Documents

note: Engramic currently only supports PDFs

flowchart TD
    %% Define node styles
    classDef process fill:#f9f9f9,stroke:#333,stroke-width:1px,rounded:true
    classDef io fill:#e8f4ff,stroke:#4a86e8,stroke-width:1px,rounded:true
    classDef external fill:#f0fff0,stroke:#2d862d,stroke-width:1px,rounded:true

    %% Input and external processes
    prompt([User Prompt]):::io
    stream([User Stream]):::io
    sense[Sense]:::external

    respond --> stream

    %% Core processes in learning loop
    subgraph "Engramic Learning Loop"
      direction RL
      consolidate[Consolidate]:::process
      retrieve[Retrieve]:::process
      respond[Respond]:::process
      codify[Codify]:::process

      consolidate --> retrieve
      retrieve --> respond
      respond --> codify
      codify --> consolidate
    end

    %% External connections
    prompt --> retrieve
    sense --> consolidate

PDF parsing is part of the sense service. When a document is parsed, it is sent to the consolidate service where it is processed and passed to retrieval for storing in a vector database and to response if it is matched semantically.

Example Code Walkthrough

The full code is available in the source code at /engramic/examples/document/document.py. You can download the files for this exercise at https://www.engramic.org/assets-page

Let's walk through how this example works step-by-step:

1. Setting Up the Environment

The example code creates a TestService class that demonstrates how to:

Submit a document for processing
Listen for document processing completion
Query the system about the processed document

2. Document Submission Process

# In TestService.start():
sense_service = self.host.get_service(SenseService)
document = Document(
    Document.Root.RESOURCE.value, 'engramic.resources.rag_document', 'IntroductiontoQuantumNetworking.pdf'
)
self.document_id = document.id
sense_service.submit_document(document)

This code:

Gets a reference to the SenseService
Creates a Document object using a PDF from the resources directory
Saves the document ID for later reference
Submits the document to the SenseService for processing

3. Document Processing Flow

When a document is submitted, the following happens:

Sense Service

Convert PDF page to PNGs
Extract meta data from first few pages
Convert from image into annotated text
Summarize annotated text for Meta object
Parse from annotated text into Engrams
Package into an observation (Meta + Engrams)

Event Handling

The TestService subscribes to two key events:

self.subscribe(Service.Topic.MAIN_PROMPT_COMPLETE, self.on_main_prompt_complete)
self.subscribe(Service.Topic.DOCUMENT_INSERTED, self.on_document_inserted)
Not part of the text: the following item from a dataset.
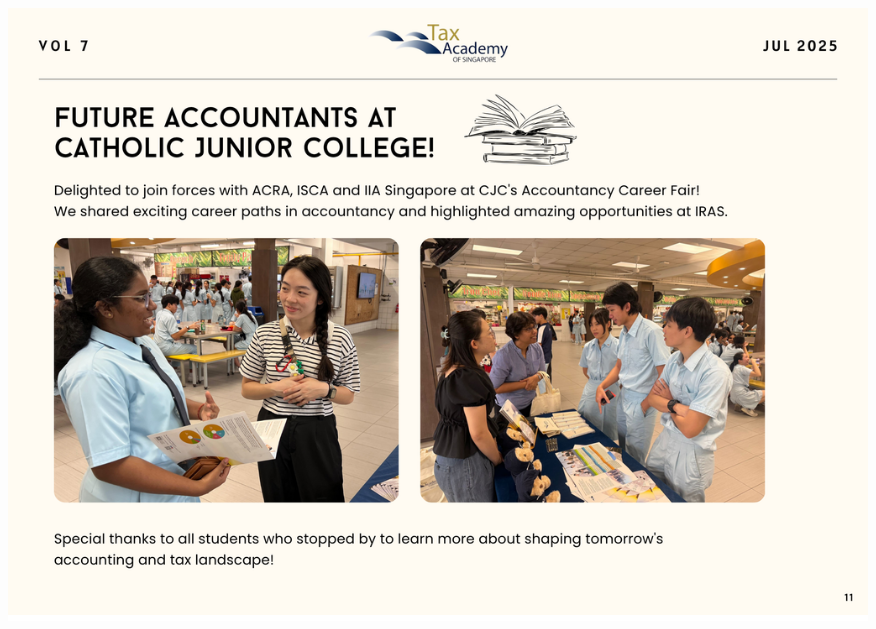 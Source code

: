 <img style="width: 100%" height="auto" width="100%" alt="" src="/images/Jul_11.png">
</div>
<div class="isomer-image-wrapper">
DOCUMENT_INSERTED: Triggered when document processing is complete
MAIN_PROMPT_COMPLETE: Triggered when a response to a prompt is ready

4. Querying the Document

When the document is fully processed (DOCUMENT_INSERTED event), the code automatically sends a query:

def on_document_inserted(self, message_in: dict[str, Any]) -> None:
    document_id = message_in['id']
    if self.document_id == document_id:
        retrieve_service = self.host.get_service(RetrieveService)
        prompt = Prompt('Do you have any files about quantum networking? What is it about?')
        retrieve_service.submit(prompt)

This:

Checks if the completed document is the one we submitted
Gets a reference to the RetrieveService
Creates a prompt asking about quantum networking
Submits the prompt to the RetrieveService

5. Handling the Response

When the response is ready (MAIN_PROMPT_COMPLETE event), the code logs it:

def on_main_prompt_complete(self, message_in: dict[str, Any]) -> None:
    response = Response(**message_in)
    logging.info('\n\n================[Response]==============\n%s\n\n', response.response)
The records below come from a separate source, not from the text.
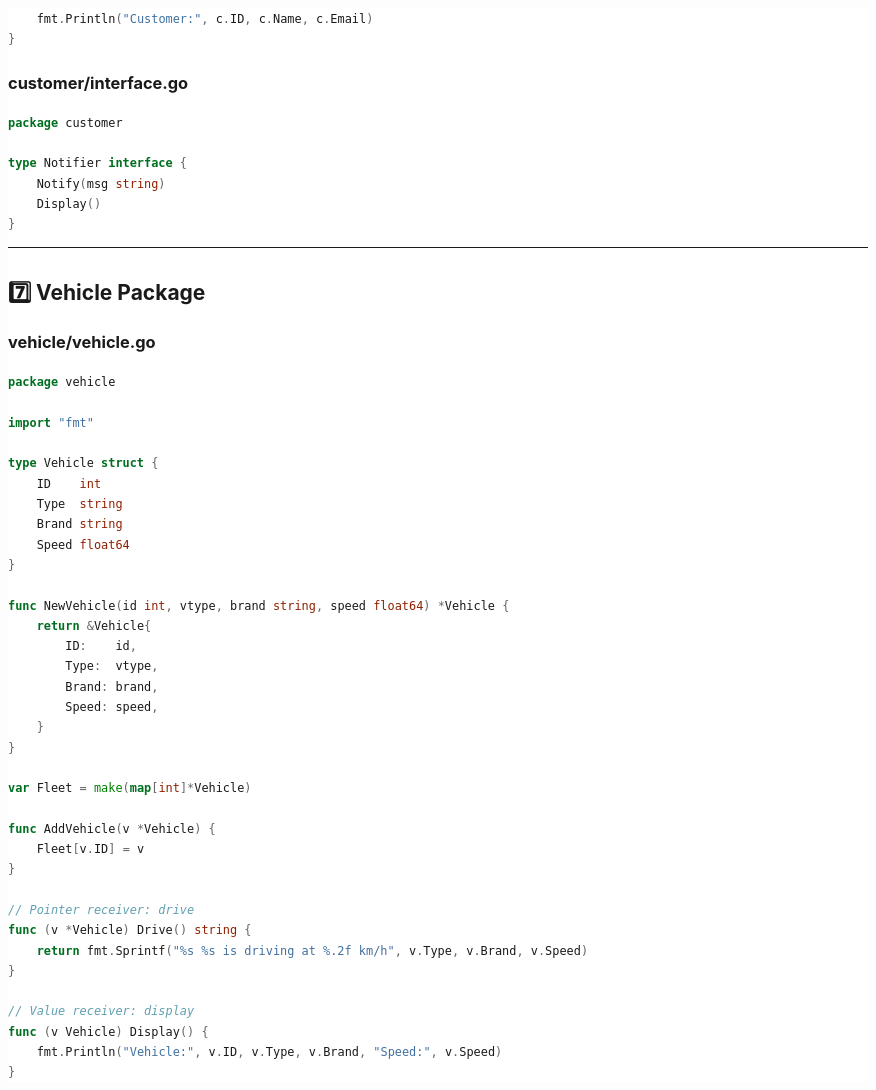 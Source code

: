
 ```go
	fmt.Println("Customer:", c.ID, c.Name, c.Email)
}

```

### customer/interface.go

```go
package customer

type Notifier interface {
	Notify(msg string)
	Display()
}

```

---

## 7️⃣ Vehicle Package

### vehicle/vehicle.go

```go
package vehicle

import "fmt"

type Vehicle struct {
	ID    int
	Type  string
	Brand string
	Speed float64
}

func NewVehicle(id int, vtype, brand string, speed float64) *Vehicle {
	return &Vehicle{
		ID:    id,
		Type:  vtype,
		Brand: brand,
		Speed: speed,
	}
}

var Fleet = make(map[int]*Vehicle)

func AddVehicle(v *Vehicle) {
	Fleet[v.ID] = v
}

// Pointer receiver: drive
func (v *Vehicle) Drive() string {
	return fmt.Sprintf("%s %s is driving at %.2f km/h", v.Type, v.Brand, v.Speed)
}

// Value receiver: display
func (v Vehicle) Display() {
	fmt.Println("Vehicle:", v.ID, v.Type, v.Brand, "Speed:", v.Speed)
}

```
Document Submission Options

To submit a document for processing, you can use the submit_document method from the SenseService (as shown in the example) or via the Document.Topic.SUBMIT_DOCUMENT message.
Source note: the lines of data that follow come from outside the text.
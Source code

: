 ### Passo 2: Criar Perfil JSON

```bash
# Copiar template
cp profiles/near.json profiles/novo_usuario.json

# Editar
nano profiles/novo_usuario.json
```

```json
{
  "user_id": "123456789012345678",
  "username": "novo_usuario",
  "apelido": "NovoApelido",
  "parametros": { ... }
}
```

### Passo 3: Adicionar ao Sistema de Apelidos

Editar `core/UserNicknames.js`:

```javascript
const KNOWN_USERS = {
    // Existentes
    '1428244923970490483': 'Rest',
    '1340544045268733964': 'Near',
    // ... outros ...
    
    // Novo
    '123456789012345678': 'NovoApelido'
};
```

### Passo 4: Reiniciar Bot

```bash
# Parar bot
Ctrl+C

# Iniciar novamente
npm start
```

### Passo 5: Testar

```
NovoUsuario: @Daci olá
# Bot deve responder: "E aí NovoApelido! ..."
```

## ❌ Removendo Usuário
When submitting documents that may have been processed before, you can use the overwrite parameter to force reprocessing:

# Submit multiple documents with overwrite option
repo_service.submit_ids([document_id1], overwrite=True)

# Submit without overwrite (uses cached version if available)
repo_service.submit_ids([document_id2])

Loading From Data Directory

In the example above, the code is referencing a file saved in the resources directory, which is packaged with the distribution (src/engramic/resources). If you would like to load a file that isn't a resource, you can pass Document.Root.DATA.value to the first parameter of Document which will set a base directory to the REPO_ROOT environment variable.

# Loading from local data directory
document = Document(
    Document.Root.DATA.value,
    '/path/to/document/folder',
    'document.pdf'
)

Example of setting REPO_ROOT environment variable.

REPO_ROOT = "~/.local/share/engramic/"